La Cour a conclu que, sauf disposition contraire d'une loi fédérale, toute personne peut déposer une dénonciation concernant un acte criminel ou une infraction punissable sur déclaration de culpabilité par procédure sommaire. Elle a également conclu que le procureur général provincial a la compétence voulue pour mener une poursuite relative à une infraction prévue par une loi fédérale autre que le Code criminel. La Cour a fondé sa décision sur ce qui était alors le paragraphe 27(2) de la Loi d'interprétationNote de bas de page 19. En conséquence, le procureur général provincial peut mener une poursuite relative à une infraction prévue par une loi fédérale autre que le Code criminel, sauf lorsque la poursuite est intentée à la demande du gouvernement du Canada et menée par ce dernier ou en son nom; dans ce cas, seul le procureur général du Canada est compétent. Conformément à l'article 579.1 du Code criminel, le procureur général du Canada peut également intervenir dans des procédures intentées en vertu de lois fédérales autres que le Code criminel dans le cas où ces procédures n'ont pas été instituées par un procureur général provincialNote de bas de page 20. Il peut en outre poursuivre dans le cas d'infractions au Code criminel si un procureur général provincial lui en confère l'autorité dans un cas en particulierNote de bas de page 21. Dans ces circonstances, une déclaration du procureur de la Couronne à l'effet que l'autorité a été conferé devrait suffire.Note de bas de page 22

2.3 Compétence du procureur général du Canada aux termes de l'article 2 de la Loi réglementant certaines drogues et autres substances

L'article 2 de la Loi réglementant certaines drogues et autres substances définit « procureur général » de la façon suivante :

« procureur général »

  1. Le procureur général du Canada et son substitut légitime;
  2. à l'égard des poursuites intentées à la demande du gouvernement d'une province et menées par ce dernier ou en son nom, le procureur général de cette province et son substitut légitime.

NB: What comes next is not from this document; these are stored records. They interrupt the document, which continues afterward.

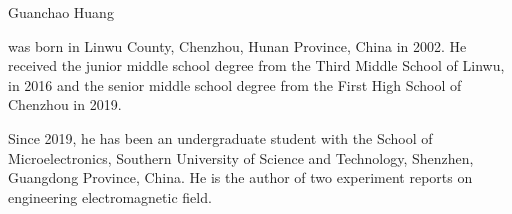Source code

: \documentclass[journal]{IEEEtran}
\begin{document}
\begin{IEEEbiography}{Guanchao Huang}

    was born in Linwu County, Chenzhou, Hunan Province, China in 2002. He received the junior middle school degree from the Third Middle School of Linwu, in 2016 and the senior middle school degree from the First High School of Chenzhou in 2019.

    Since 2019, he has been an undergraduate student with the School of Microelectronics, Southern University of Science and Technology, Shenzhen, Guangdong Province, China. He is the author of two experiment reports on  engineering electromagnetic field.

\end{IEEEbiography}
\end{document}
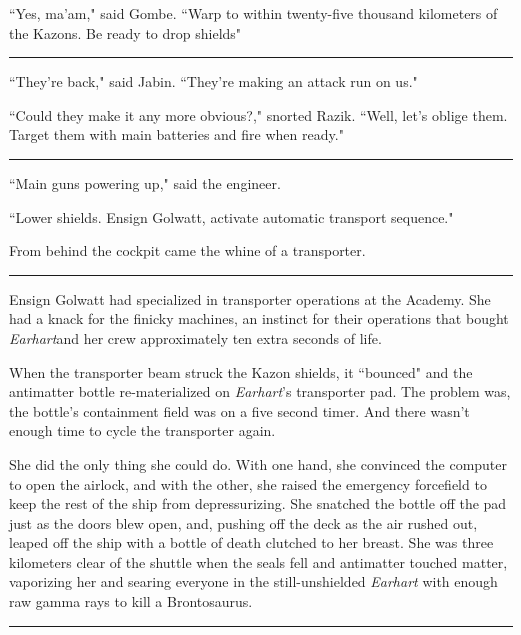 \documentclass[twoside,letterpaper,12pt]{memoir}
\begin{document}
``Yes, ma'am," said Gombe. ``Warp to within twenty-five thousand kilometers of the Kazons. Be ready to drop shields"

\begin{center}\rule{3cm}{0.4 pt}\end{center}

``They're back," said Jabin. ``They're making an attack run on us."

“Could they make it any more obvious?," snorted Razik. ``Well, let's oblige them. Target them with main batteries and fire when ready."

\begin{center}\rule{3cm}{0.4 pt}\end{center}

``Main guns powering up," said the engineer.

``Lower shields. Ensign Golwatt, activate automatic transport sequence."

From behind the cockpit came the whine of a transporter.

\begin{center}\rule{3cm}{0.4 pt}\end{center}

Ensign Golwatt had specialized in transporter operations at the Academy. She had a knack for the finicky machines, an instinct for their operations that bought \textit{Earhart}and her crew approximately ten extra seconds of life.

When the transporter beam struck the Kazon shields, it ``bounced" and the antimatter bottle re-materialized on \textit{Earhart}'s transporter pad. The problem was, the bottle's containment field was on a five second timer. And there wasn't enough time to cycle the transporter again.

She did the only thing she could do. With one hand, she convinced the computer to open the airlock, and with the other, she raised the emergency forcefield to keep the rest of the ship from depressurizing. She snatched the bottle off the pad just as the doors blew open, and, pushing off the deck as the air rushed out, leaped off the ship with a bottle of death clutched to her breast. She was three kilometers clear of the shuttle when the seals fell and antimatter touched matter, vaporizing her and searing everyone in the still-unshielded \textit{Earhart} with enough raw gamma rays to kill a Brontosaurus.

\begin{center}\rule{3cm}{0.4 pt}\end{center}
\end{document}
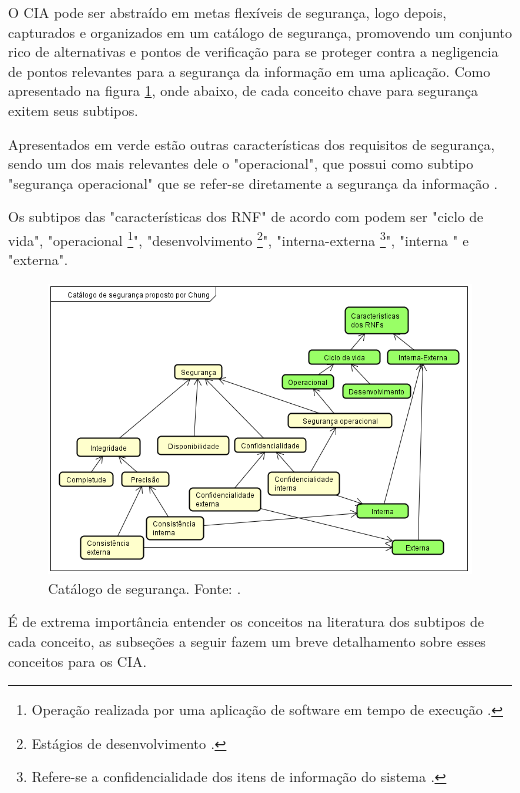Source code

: O CIA pode ser abstraído em metas flexíveis de segurança, logo depois, capturados e organizados em um catálogo de segurança, promovendo um conjunto rico de alternativas e pontos de verificação para se proteger contra a negligencia de pontos relevantes para a segurança da informação em uma aplicação. Como apresentado na figura \ref{catalogoSegurancaChung}, onde abaixo, de cada conceito chave para segurança exitem seus subtipos. 

Apresentados em  verde estão outras características dos requisitos de segurança, sendo um dos mais relevantes dele o "operacional", que possui como subtipo "segurança operacional" que se refer-se diretamente a segurança da informação \cite{chung2012non}.

Os subtipos das "características dos RNF" de acordo com \cite{chung2012non} podem ser "ciclo de vida", "operacional \footnote[1]{Operação realizada por uma aplicação de software em tempo de execução \cite{chung2012non}.}", "desenvolvimento \footnote[2]{Estágios de desenvolvimento \cite{chung2012non}.}", "interna-externa \footnote[3]{Refere-se a confidencialidade dos itens de informação do sistema \cite{chung2012non}.}", "interna " e "externa".

\begin{figure}[h!]
	\centering
	\includegraphics[keepaspectratio=true,scale=0.9]{figuras/catalogoSegurancaChung.PNG}
	\caption{Catálogo de segurança. Fonte: \cite{chung2012non}.}
	\label{catalogoSegurancaChung}
\end{figure}

É de extrema importância entender os conceitos na literatura dos subtipos de cada conceito, as subseções a seguir fazem um breve detalhamento sobre esses conceitos para os CIA.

Cette disposition reconnaît qu'en vertu de cette Loi, c'est le procureur général du Canada qui a la responsabilité première de mener les poursuites. Toutefois, conformément à des ententes fédérales-provinciales avec certaines provinces (comme le Québec et le Nouveau-Brunswick), des poursuites peuvent être menées par le procureur général de la province.

2.4 Conclusion

Il est clair que le procureur général du Canada est autorisé à mener une poursuite dans les cas suivants :

  1. en vertu de toutes les lois fédérales, lorsque la poursuite est intentée dans le territoire du Yukon, dans les territoires du Nord-Ouest ou au Nunavut;
  2. lorsqu'une poursuite est intentée en vertu de la Loi réglementant certaines drogues et autres substances;
  3. lorsque des fonctionnaires du gouvernement fédéral déposent une dénonciation concernant une infraction à une loi autre que le Code criminel et que la poursuite est menée par la Couronne fédérale;
  4. lorsque des personnes autres que des représentants du gouvernement fédéral déposent une dénonciation et que, par entente ou pratique courante, la poursuite est confiée à la Couronne fédérale;
  5. lorsqu'un procureur général d'une province lui confère l'autorité de poursuivre un chef d'accusation en particulier; et
  6. lorsque le Code criminel autorise spécifiquement le procureur général du Canada à mener une poursuite.